Task description
Give the lines below again, exactly as they stand, and leave out the images.
■ ■ ■ ■ ■
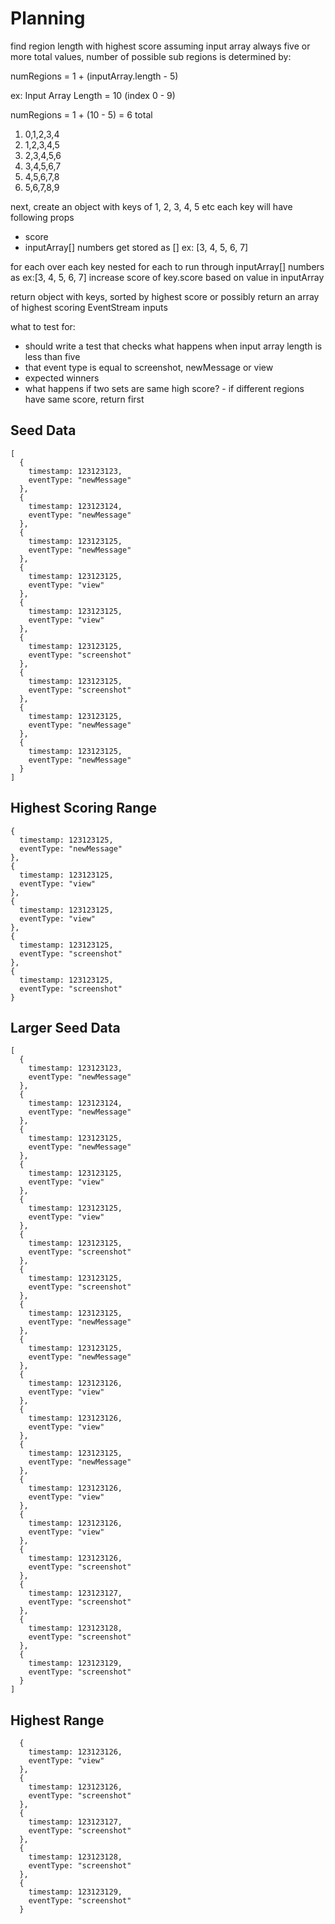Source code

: # Planning

find region length with highest score
assuming input array always five or more total values, number of possible sub regions is determined by:

numRegions = 1 + (inputArray.length - 5)

ex:
Input Array Length = 10 (index 0 - 9)

numRegions = 1 + (10 - 5) = 6 total

1. 0,1,2,3,4
2. 1,2,3,4,5
3. 2,3,4,5,6
4. 3,4,5,6,7
5. 4,5,6,7,8
6. 5,6,7,8,9


next, create an object with keys of 1, 2, 3, 4, 5 etc
each key will have following props
  - score
  - inputArray[] numbers get stored as [] ex: [3, 4, 5, 6, 7]


for each over each key
  nested for each to run through inputArray[] numbers as ex:[3, 4, 5, 6, 7]
    increase score of key.score based on value in inputArray

return object with keys, sorted by highest score
or possibly
return an array of highest scoring EventStream inputs


what to test for:
- should write a test that checks what happens when input array length is less than five
- that event type is equal to screenshot, newMessage or view
- expected winners
- what happens if two sets are same high score? - if different regions have same score, return first

## Seed Data

    [
      {
        timestamp: 123123123,
        eventType: "newMessage"
      },
      {
        timestamp: 123123124,
        eventType: "newMessage"
      },
      {
        timestamp: 123123125,
        eventType: "newMessage"
      },
      {
        timestamp: 123123125,
        eventType: "view"
      },
      {
        timestamp: 123123125,
        eventType: "view"
      },
      {
        timestamp: 123123125,
        eventType: "screenshot"
      },
      {
        timestamp: 123123125,
        eventType: "screenshot"
      },
      {
        timestamp: 123123125,
        eventType: "newMessage"
      },
      {
        timestamp: 123123125,
        eventType: "newMessage"
      }
    ]

## Highest Scoring Range
    {
      timestamp: 123123125,
      eventType: "newMessage"
    },
    {
      timestamp: 123123125,
      eventType: "view"
    },
    {
      timestamp: 123123125,
      eventType: "view"
    },
    {
      timestamp: 123123125,
      eventType: "screenshot"
    },
    {
      timestamp: 123123125,
      eventType: "screenshot"
    }



## Larger Seed Data

    [
      {
        timestamp: 123123123,
        eventType: "newMessage"
      },
      {
        timestamp: 123123124,
        eventType: "newMessage"
      },
      {
        timestamp: 123123125,
        eventType: "newMessage"
      },
      {
        timestamp: 123123125,
        eventType: "view"
      },
      {
        timestamp: 123123125,
        eventType: "view"
      },
      {
        timestamp: 123123125,
        eventType: "screenshot"
      },
      {
        timestamp: 123123125,
        eventType: "screenshot"
      },
      {
        timestamp: 123123125,
        eventType: "newMessage"
      },
      {
        timestamp: 123123125,
        eventType: "newMessage"
      },
      {
        timestamp: 123123126,
        eventType: "view"
      },
      {
        timestamp: 123123126,
        eventType: "view"
      },
      {
        timestamp: 123123125,
        eventType: "newMessage"
      },
      {
        timestamp: 123123126,
        eventType: "view"
      },
      {
        timestamp: 123123126,
        eventType: "view"
      },
      {
        timestamp: 123123126,
        eventType: "screenshot"
      },
      {
        timestamp: 123123127,
        eventType: "screenshot"
      },
      {
        timestamp: 123123128,
        eventType: "screenshot"
      },
      {
        timestamp: 123123129,
        eventType: "screenshot"
      }
    ]

## Highest Range
      {
        timestamp: 123123126,
        eventType: "view"
      },
      {
        timestamp: 123123126,
        eventType: "screenshot"
      },
      {
        timestamp: 123123127,
        eventType: "screenshot"
      },
      {
        timestamp: 123123128,
        eventType: "screenshot"
      },
      {
        timestamp: 123123129,
        eventType: "screenshot"
      }
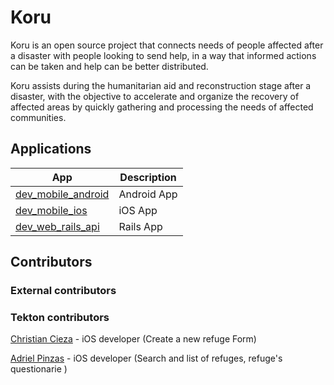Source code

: # Koru

Koru is an open source project that connects needs of people affected after a disaster with people looking to send help, in a way that informed actions can be taken and help can be better distributed.

Koru assists during the humanitarian aid and reconstruction stage after a disaster, with the objective to accelerate and organize the recovery of affected areas by quickly gathering and processing the needs of affected communities.


## Applications


| App | Description |
| ------------- | ------------- |
| [dev_mobile_android](https://github.com/tektonlabs/Koru/tree/dev_mobile_android/) | Android App |
| [dev_mobile_ios](https://github.com/tektonlabs/Koru/tree/dev_mobile_ios/) | iOS App |
| [dev_web_rails_api](https://github.com/tektonlabs/Koru/tree/dev_web_rails_api/) | Rails App |


## Contributors

### External contributors


### Tekton contributors
[Christian Cieza](https://github.com/mrciezas) - iOS developer (Create a new refuge Form)

[Adriel Pinzas](https://github.com/Apinzas) - iOS developer (Search and list of refuges, refuge's questionarie )
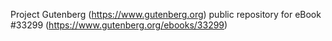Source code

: Project Gutenberg (https://www.gutenberg.org) public repository for eBook #33299 (https://www.gutenberg.org/ebooks/33299)
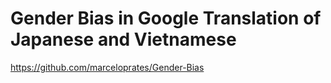# Gender Bias in Google Translation of Japanese and Vietnamese
https://github.com/marceloprates/Gender-Bias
■ ■ ■ ■ ■
Task output
Source code

: # Planning

find region length with highest score
assuming input array always five or more total values, number of possible sub regions is determined by:

numRegions = 1 + (inputArray.length - 5)

ex:
Input Array Length = 10 (index 0 - 9)

numRegions = 1 + (10 - 5) = 6 total

1. 0,1,2,3,4
2. 1,2,3,4,5
3. 2,3,4,5,6
4. 3,4,5,6,7
5. 4,5,6,7,8
6. 5,6,7,8,9


next, create an object with keys of 1, 2, 3, 4, 5 etc
each key will have following props
  - score
  - inputArray[] numbers get stored as [] ex: [3, 4, 5, 6, 7]


for each over each key
  nested for each to run through inputArray[] numbers as ex:[3, 4, 5, 6, 7]
    increase score of key.score based on value in inputArray

return object with keys, sorted by highest score
or possibly
return an array of highest scoring EventStream inputs


what to test for:
- should write a test that checks what happens when input array length is less than five
- that event type is equal to screenshot, newMessage or view
- expected winners
- what happens if two sets are same high score? - if different regions have same score, return first

## Seed Data

    [
      {
        timestamp: 123123123,
        eventType: "newMessage"
      },
      {
        timestamp: 123123124,
        eventType: "newMessage"
      },
      {
        timestamp: 123123125,
        eventType: "newMessage"
      },
      {
        timestamp: 123123125,
        eventType: "view"
      },
      {
        timestamp: 123123125,
        eventType: "view"
      },
      {
        timestamp: 123123125,
        eventType: "screenshot"
      },
      {
        timestamp: 123123125,
        eventType: "screenshot"
      },
      {
        timestamp: 123123125,
        eventType: "newMessage"
      },
      {
        timestamp: 123123125,
        eventType: "newMessage"
      }
    ]

## Highest Scoring Range
    {
      timestamp: 123123125,
      eventType: "newMessage"
    },
    {
      timestamp: 123123125,
      eventType: "view"
    },
    {
      timestamp: 123123125,
      eventType: "view"
    },
    {
      timestamp: 123123125,
      eventType: "screenshot"
    },
    {
      timestamp: 123123125,
      eventType: "screenshot"
    }



## Larger Seed Data

    [
      {
        timestamp: 123123123,
        eventType: "newMessage"
      },
      {
        timestamp: 123123124,
        eventType: "newMessage"
      },
      {
        timestamp: 123123125,
        eventType: "newMessage"
      },
      {
        timestamp: 123123125,
        eventType: "view"
      },
      {
        timestamp: 123123125,
        eventType: "view"
      },
      {
        timestamp: 123123125,
        eventType: "screenshot"
      },
      {
        timestamp: 123123125,
        eventType: "screenshot"
      },
      {
        timestamp: 123123125,
        eventType: "newMessage"
      },
      {
        timestamp: 123123125,
        eventType: "newMessage"
      },
      {
        timestamp: 123123126,
        eventType: "view"
      },
      {
        timestamp: 123123126,
        eventType: "view"
      },
      {
        timestamp: 123123125,
        eventType: "newMessage"
      },
      {
        timestamp: 123123126,
        eventType: "view"
      },
      {
        timestamp: 123123126,
        eventType: "view"
      },
      {
        timestamp: 123123126,
        eventType: "screenshot"
      },
      {
        timestamp: 123123127,
        eventType: "screenshot"
      },
      {
        timestamp: 123123128,
        eventType: "screenshot"
      },
      {
        timestamp: 123123129,
        eventType: "screenshot"
      }
    ]

## Highest Range
      {
        timestamp: 123123126,
        eventType: "view"
      },
      {
        timestamp: 123123126,
        eventType: "screenshot"
      },
      {
        timestamp: 123123127,
        eventType: "screenshot"
      },
      {
        timestamp: 123123128,
        eventType: "screenshot"
      },
      {
        timestamp: 123123129,
        eventType: "screenshot"
      }
Source code

: # Koru

Koru is an open source project that connects needs of people affected after a disaster with people looking to send help, in a way that informed actions can be taken and help can be better distributed.

Koru assists during the humanitarian aid and reconstruction stage after a disaster, with the objective to accelerate and organize the recovery of affected areas by quickly gathering and processing the needs of affected communities.


## Applications


| App | Description |
| ------------- | ------------- |
| [dev_mobile_android](https://github.com/tektonlabs/Koru/tree/dev_mobile_android/) | Android App |
| [dev_mobile_ios](https://github.com/tektonlabs/Koru/tree/dev_mobile_ios/) | iOS App |
| [dev_web_rails_api](https://github.com/tektonlabs/Koru/tree/dev_web_rails_api/) | Rails App |


## Contributors

### External contributors


### Tekton contributors
[Christian Cieza](https://github.com/mrciezas) - iOS developer (Create a new refuge Form)

[Adriel Pinzas](https://github.com/Apinzas) - iOS developer (Search and list of refuges, refuge's questionarie )
Source code

: Project Gutenberg (https://www.gutenberg.org) public repository for eBook #33299 (https://www.gutenberg.org/ebooks/33299)
# Gender Bias in Google Translation of Japanese and Vietnamese
https://github.com/marceloprates/Gender-Bias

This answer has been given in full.